### Problem requirements:
Would you restate every entry that follows, word for word, and leave out the pictures?

------------------------------------

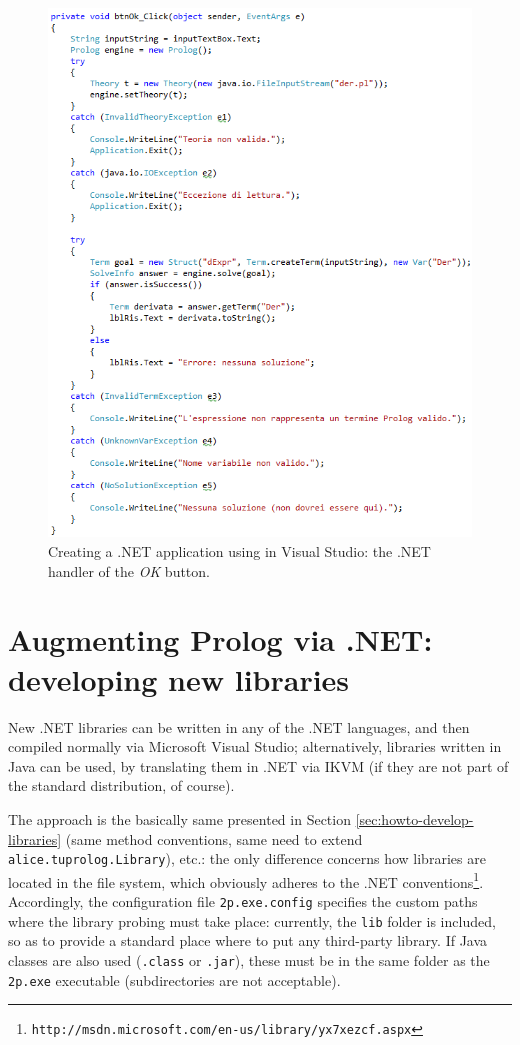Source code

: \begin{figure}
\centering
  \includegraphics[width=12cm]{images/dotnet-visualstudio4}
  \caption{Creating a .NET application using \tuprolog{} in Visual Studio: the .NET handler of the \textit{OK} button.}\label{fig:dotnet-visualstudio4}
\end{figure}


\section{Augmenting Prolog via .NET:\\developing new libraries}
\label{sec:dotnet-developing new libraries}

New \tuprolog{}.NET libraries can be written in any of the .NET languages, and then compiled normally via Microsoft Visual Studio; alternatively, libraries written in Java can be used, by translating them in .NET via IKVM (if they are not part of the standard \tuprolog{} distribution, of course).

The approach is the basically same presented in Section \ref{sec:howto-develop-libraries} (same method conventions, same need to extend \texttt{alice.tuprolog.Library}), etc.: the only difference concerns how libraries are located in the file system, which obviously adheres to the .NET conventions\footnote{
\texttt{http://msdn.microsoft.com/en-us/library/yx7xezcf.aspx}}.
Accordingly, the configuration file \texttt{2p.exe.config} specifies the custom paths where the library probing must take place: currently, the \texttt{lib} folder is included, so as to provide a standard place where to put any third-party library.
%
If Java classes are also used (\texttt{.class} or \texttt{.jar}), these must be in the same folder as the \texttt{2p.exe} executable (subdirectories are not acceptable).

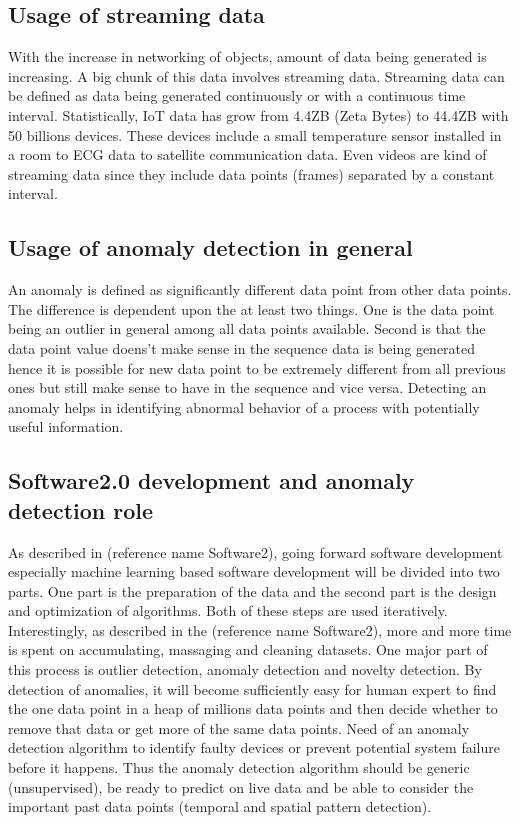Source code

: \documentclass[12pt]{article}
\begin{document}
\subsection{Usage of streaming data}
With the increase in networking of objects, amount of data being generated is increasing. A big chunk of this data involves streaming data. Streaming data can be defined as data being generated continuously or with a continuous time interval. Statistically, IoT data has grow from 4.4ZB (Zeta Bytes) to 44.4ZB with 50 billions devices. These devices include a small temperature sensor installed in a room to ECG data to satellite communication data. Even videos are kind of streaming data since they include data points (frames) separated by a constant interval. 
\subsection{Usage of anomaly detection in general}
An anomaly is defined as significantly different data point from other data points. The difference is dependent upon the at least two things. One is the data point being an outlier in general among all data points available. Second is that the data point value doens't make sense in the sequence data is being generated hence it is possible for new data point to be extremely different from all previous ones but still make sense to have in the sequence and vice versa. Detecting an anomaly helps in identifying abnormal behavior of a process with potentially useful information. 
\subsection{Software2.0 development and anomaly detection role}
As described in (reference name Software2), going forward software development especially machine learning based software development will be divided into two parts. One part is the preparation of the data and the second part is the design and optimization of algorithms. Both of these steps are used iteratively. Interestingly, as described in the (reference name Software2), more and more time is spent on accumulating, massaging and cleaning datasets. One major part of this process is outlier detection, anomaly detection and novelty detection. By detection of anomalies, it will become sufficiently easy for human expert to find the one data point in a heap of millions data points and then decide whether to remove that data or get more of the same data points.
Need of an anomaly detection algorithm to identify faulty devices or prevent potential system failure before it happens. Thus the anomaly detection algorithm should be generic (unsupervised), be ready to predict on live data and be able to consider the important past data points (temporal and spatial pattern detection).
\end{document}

------------------------------------

### Answer area:
Source code

: \begin{figure}
\centering
  \includegraphics[width=12cm]{images/dotnet-visualstudio4}
  \caption{Creating a .NET application using \tuprolog{} in Visual Studio: the .NET handler of the \textit{OK} button.}\label{fig:dotnet-visualstudio4}
\end{figure}


\section{Augmenting Prolog via .NET:\\developing new libraries}
\label{sec:dotnet-developing new libraries}

New \tuprolog{}.NET libraries can be written in any of the .NET languages, and then compiled normally via Microsoft Visual Studio; alternatively, libraries written in Java can be used, by translating them in .NET via IKVM (if they are not part of the standard \tuprolog{} distribution, of course).

The approach is the basically same presented in Section \ref{sec:howto-develop-libraries} (same method conventions, same need to extend \texttt{alice.tuprolog.Library}), etc.: the only difference concerns how libraries are located in the file system, which obviously adheres to the .NET conventions\footnote{
\texttt{http://msdn.microsoft.com/en-us/library/yx7xezcf.aspx}}.
Accordingly, the configuration file \texttt{2p.exe.config} specifies the custom paths where the library probing must take place: currently, the \texttt{lib} folder is included, so as to provide a standard place where to put any third-party library.
%
If Java classes are also used (\texttt{.class} or \texttt{.jar}), these must be in the same folder as the \texttt{2p.exe} executable (subdirectories are not acceptable).

Source code

: \documentclass[12pt]{article}
\begin{document}
\subsection{Usage of streaming data}
With the increase in networking of objects, amount of data being generated is increasing. A big chunk of this data involves streaming data. Streaming data can be defined as data being generated continuously or with a continuous time interval. Statistically, IoT data has grow from 4.4ZB (Zeta Bytes) to 44.4ZB with 50 billions devices. These devices include a small temperature sensor installed in a room to ECG data to satellite communication data. Even videos are kind of streaming data since they include data points (frames) separated by a constant interval. 
\subsection{Usage of anomaly detection in general}
An anomaly is defined as significantly different data point from other data points. The difference is dependent upon the at least two things. One is the data point being an outlier in general among all data points available. Second is that the data point value doens't make sense in the sequence data is being generated hence it is possible for new data point to be extremely different from all previous ones but still make sense to have in the sequence and vice versa. Detecting an anomaly helps in identifying abnormal behavior of a process with potentially useful information. 
\subsection{Software2.0 development and anomaly detection role}
As described in (reference name Software2), going forward software development especially machine learning based software development will be divided into two parts. One part is the preparation of the data and the second part is the design and optimization of algorithms. Both of these steps are used iteratively. Interestingly, as described in the (reference name Software2), more and more time is spent on accumulating, massaging and cleaning datasets. One major part of this process is outlier detection, anomaly detection and novelty detection. By detection of anomalies, it will become sufficiently easy for human expert to find the one data point in a heap of millions data points and then decide whether to remove that data or get more of the same data points.
Need of an anomaly detection algorithm to identify faulty devices or prevent potential system failure before it happens. Thus the anomaly detection algorithm should be generic (unsupervised), be ready to predict on live data and be able to consider the important past data points (temporal and spatial pattern detection).
\end{document}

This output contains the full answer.